Search code examples
kotlinapache-kafkaapache-kafka-streamsavro

How do I store Records/ConsumerRecords in a Kafka StateStore?


I have a Kafka Streams application written in Kotlin. In its current form, the Kafka StateStore in the application is designed to store key-value entries of type <String, CustomAVROSchema>. The StateStore, being a PersistentTimestampedKeyValueStore, is set up to use a SpecificAvroSerde for the value part of the key-value entries, which works like a charm.

The problem with this approach is that I want to keep the header and timestamp values of the incoming record, but the current solution only stores the value. I've done some research, but I cannot find any decent examples of how I can keep the header and timestamp fields.

So, how can I keep the header and timestamp fields through a StateStore operation?

My main approach to this problem what to rewrite the application to store the record itself instead of only the value, meaning that each entry in the StateStore would be of type <String, Record<String, CustomAVROSchema>> ( or <String, ConsumerRecord<String, CustomAVROSchema>>, I don't fully know the difference).

These application changes worked out ok, except when I needed to change the Serde options for the StateStore. I could not find any good replacement for the SpecificAvroSerde used earlier.

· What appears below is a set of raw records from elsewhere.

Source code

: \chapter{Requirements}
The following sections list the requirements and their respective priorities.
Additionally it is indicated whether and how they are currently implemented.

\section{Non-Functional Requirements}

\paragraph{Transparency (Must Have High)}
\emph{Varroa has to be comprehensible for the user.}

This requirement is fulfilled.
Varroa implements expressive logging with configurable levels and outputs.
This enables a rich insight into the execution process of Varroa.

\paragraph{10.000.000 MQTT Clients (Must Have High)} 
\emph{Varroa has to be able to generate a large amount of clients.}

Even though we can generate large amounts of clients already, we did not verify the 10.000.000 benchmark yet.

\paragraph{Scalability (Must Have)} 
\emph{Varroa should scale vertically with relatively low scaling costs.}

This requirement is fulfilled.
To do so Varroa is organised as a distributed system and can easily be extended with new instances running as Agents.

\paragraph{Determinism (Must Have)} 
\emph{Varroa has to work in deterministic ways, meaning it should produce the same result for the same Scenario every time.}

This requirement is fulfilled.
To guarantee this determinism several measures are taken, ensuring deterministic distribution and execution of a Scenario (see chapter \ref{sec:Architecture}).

As the concept of Records is so integrated into Kafka, I was surprised when came short of finding examples of how such a SerDe configuration could look like. Does Kafka not support this feature out of the box? When reading the documentation, I learned that it's possible to create a custom serialization and deserialization class, but I had problems implementing this. Is this approach the only way to resolve my problem?

All your help would be appreciated 🙂


Solution

  • After going back and forth on my problem, I decided on trying to make my own SerDe.

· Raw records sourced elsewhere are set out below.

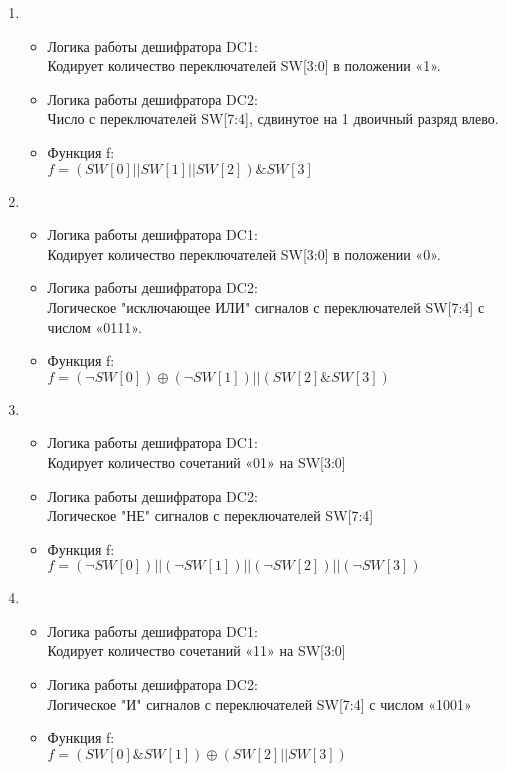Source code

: \begin{enumerate}
    \item{
    \begin{itemize}
    \item Логика работы дешифратора DC1: \\
      Кодирует количество переключателей SW[3:0] в положении «1».
    \item Логика работы дешифратора DC2: \\ 
      Число с переключателей SW[7:4], сдвинутое на 1 двоичный разряд влево.
    \item Функция f:\\
      $f = (SW[0] || SW[1] || SW[2]) \& SW[3]$
    \end{itemize}
  }

    \item{
    \begin{itemize}
    \item Логика работы дешифратора DC1: \\
      Кодирует количество переключателей SW[3:0] в положении «0».
    \item Логика работы дешифратора DC2: \\ 
      Логическое "исключающее ИЛИ" сигналов с переключателей SW[7:4] с числом «0111».
    \item Функция f:\\
      $f = (\neg SW[0]) \oplus (\neg SW[1]) || (SW[2] \& SW[3])$
    \end{itemize}
  }

    \item{
    \begin{itemize}
    \item Логика работы дешифратора DC1: \\
      Кодирует количество сочетаний «01» на SW[3:0]
    \item Логика работы дешифратора DC2: \\ 
      Логическое "НЕ" сигналов с переключателей SW[7:4]
    \item Функция f:\\
      $f = (\neg SW[0]) || (\neg SW[1]) || (\neg SW[2]) || (\neg SW[3])$
    \end{itemize}
  }

    \item{
    \begin{itemize}
    \item Логика работы дешифратора DC1: \\
      Кодирует количество сочетаний «11» на SW[3:0]
    \item Логика работы дешифратора DC2: \\ 
      Логическое "И" сигналов с переключателей SW[7:4] с числом «1001»
    \item Функция f:\\
      $f = (SW[0] \& SW[1]) \oplus (SW[2] || SW[3])$
    \end{itemize}
  }


\end{enumerate}

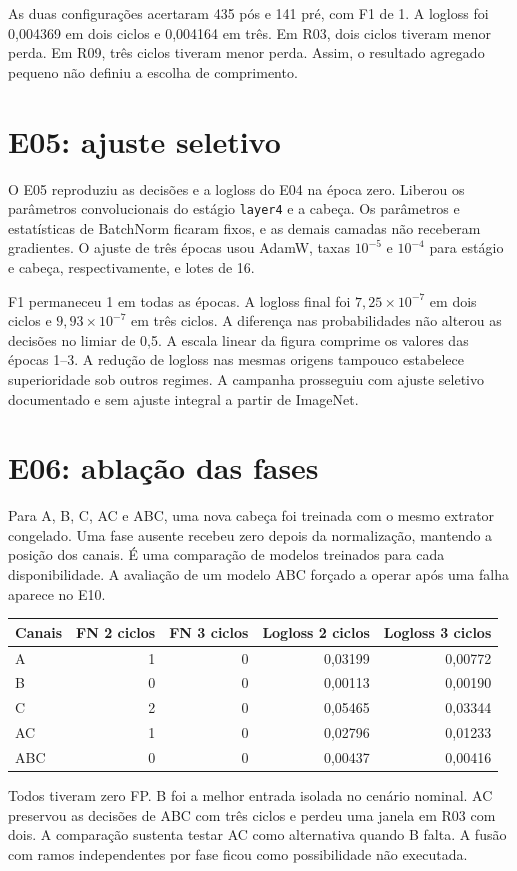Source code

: \documentclass[11pt,a4paper]{article}
\newcommand{\codigo}[1]{\texttt{#1}}
\begin{document}
As duas configurações acertaram 435 pós e 141 pré, com F1 de 1. A logloss foi 0,004369 em dois ciclos e 0,004164 em três. Em R03, dois ciclos tiveram menor perda. Em R09, três ciclos tiveram menor perda. Assim, o resultado agregado pequeno não definiu a escolha de comprimento.

\section{E05: ajuste seletivo}
O E05 reproduziu as decisões e a logloss do E04 na época zero. Liberou os parâmetros convolucionais do estágio \codigo{layer4} e a cabeça. Os parâmetros e estatísticas de BatchNorm ficaram fixos, e as demais camadas não receberam gradientes. O ajuste de três épocas usou AdamW, taxas $10^{-5}$ e $10^{-4}$ para estágio e cabeça, respectivamente, e lotes de 16.

F1 permaneceu 1 em todas as épocas. A logloss final foi $7{,}25\times10^{-7}$ em dois ciclos e $9{,}93\times10^{-7}$ em três ciclos. A diferença nas probabilidades não alterou as decisões no limiar de 0,5. A escala linear da figura comprime os valores das épocas 1--3. A redução de logloss nas mesmas origens tampouco estabelece superioridade sob outros regimes. A campanha prosseguiu com ajuste seletivo documentado e sem ajuste integral a partir de ImageNet.

\section{E06: ablação das fases}
Para A, B, C, AC e ABC, uma nova cabeça foi treinada com o mesmo extrator congelado. Uma fase ausente recebeu zero depois da normalização, mantendo a posição dos canais. É uma comparação de modelos treinados para cada disponibilidade. A avaliação de um modelo ABC forçado a operar após uma falha aparece no E10.
\begin{center}
\begin{tabular}{@{}lrrrr@{}}\toprule
Canais & FN 2 ciclos & FN 3 ciclos & Logloss 2 ciclos & Logloss 3 ciclos\\\midrule
A & 1 & 0 & 0,03199 & 0,00772\\
B & 0 & 0 & 0,00113 & 0,00190\\
C & 2 & 0 & 0,05465 & 0,03344\\
AC & 1 & 0 & 0,02796 & 0,01233\\
ABC & 0 & 0 & 0,00437 & 0,00416\\\bottomrule
\end{tabular}
\end{center}
Todos tiveram zero FP. B foi a melhor entrada isolada no cenário nominal. AC preservou as decisões de ABC com três ciclos e perdeu uma janela em R03 com dois. A comparação sustenta testar AC como alternativa quando B falta. A fusão com ramos independentes por fase ficou como possibilidade não executada.
\end{document}
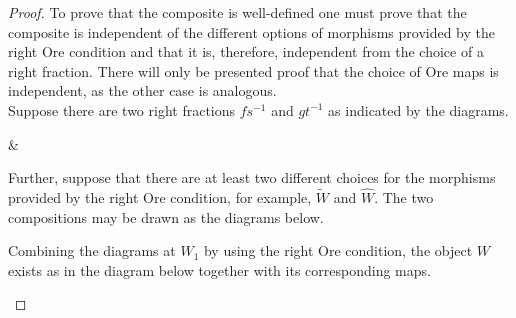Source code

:     \begin{proof}
        To prove that the composite is well-defined one must prove that the composite is independent of the different options of morphisms provided by the right Ore condition and that it is, therefore, independent from the choice of a right fraction. There will only be presented proof that the choice of Ore maps is independent, as the other case is analogous. \\

        Suppose there are two right fractions $fs^{-1}$ and $gt^{-1}$ as indicated by the diagrams.

        \begin{center}
            \&
        \end{center}
        Further, suppose that there are at least two different choices for the morphisms provided by the right Ore condition, for example, $\widetilde{W}$ and $\widehat{W}$. The two compositions may be drawn as the diagrams below.
        \begin{center}
        \end{center}
        Combining the diagrams at $W_1$ by using the right Ore condition, the object $W$ exists as in the diagram below together with its corresponding maps. 
        \begin{center}
\end{center}
\end{proof}

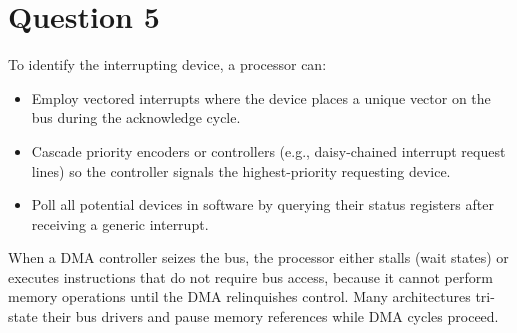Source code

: \documentclass[12pt]{article}
\begin{document}
\section*{Question 5}
To identify the interrupting device, a processor can:
\begin{itemize}[leftmargin=*]
  \item Employ vectored interrupts where the device places a unique vector on the bus during the acknowledge cycle.
  \item Cascade priority encoders or controllers (e.g., daisy-chained interrupt request lines) so the controller signals the highest-priority requesting device.
  \item Poll all potential devices in software by querying their status registers after receiving a generic interrupt.
\end{itemize}

When a DMA controller seizes the bus, the processor either stalls (wait states) or executes instructions that do not require bus access, because it cannot perform memory operations until the DMA relinquishes control. Many architectures tri-state their bus drivers and pause memory references while DMA cycles proceed.
\end{document}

    I made a StatestoreSerializerclass that implements Kafka Serializer.

    override fun serialize(topic: String, data: Record<String, CustomAVROSchema>): ByteArray? {
        return try {
            val serializedAvro = ...serializer().serialize(data.key(), data.value()).asList()
            val byteHeaders = headersToString(data.headers())
            objectMapper.writeValueAsBytes(StateStoreObject(...))
        } catch (e: Exception) {
            throw SerializationException(
                "Error when serializing record", e
            )
        }
    }
    
    private fun headersToString(headers: Headers): String {
        val map = headers
            .associate { it.key() to it.value() }
            .mapValues { Base64.getEncoder().encodeToString(it.value) }
        return map.toString()
    }
    

    Things to note includes the following:

    • Using ObjectMapper().registerKotlinModule() to enable the use of Kotlin data classes.
    • Encoding the avro object and the record headers independently, placing them into a data class, and encoding the data class.

    The deserializer essentially does the same ting, only in reverse.

    Although un-optimized, the custom SerDe configuration did not add any significant delay compared to only using avro SerDe.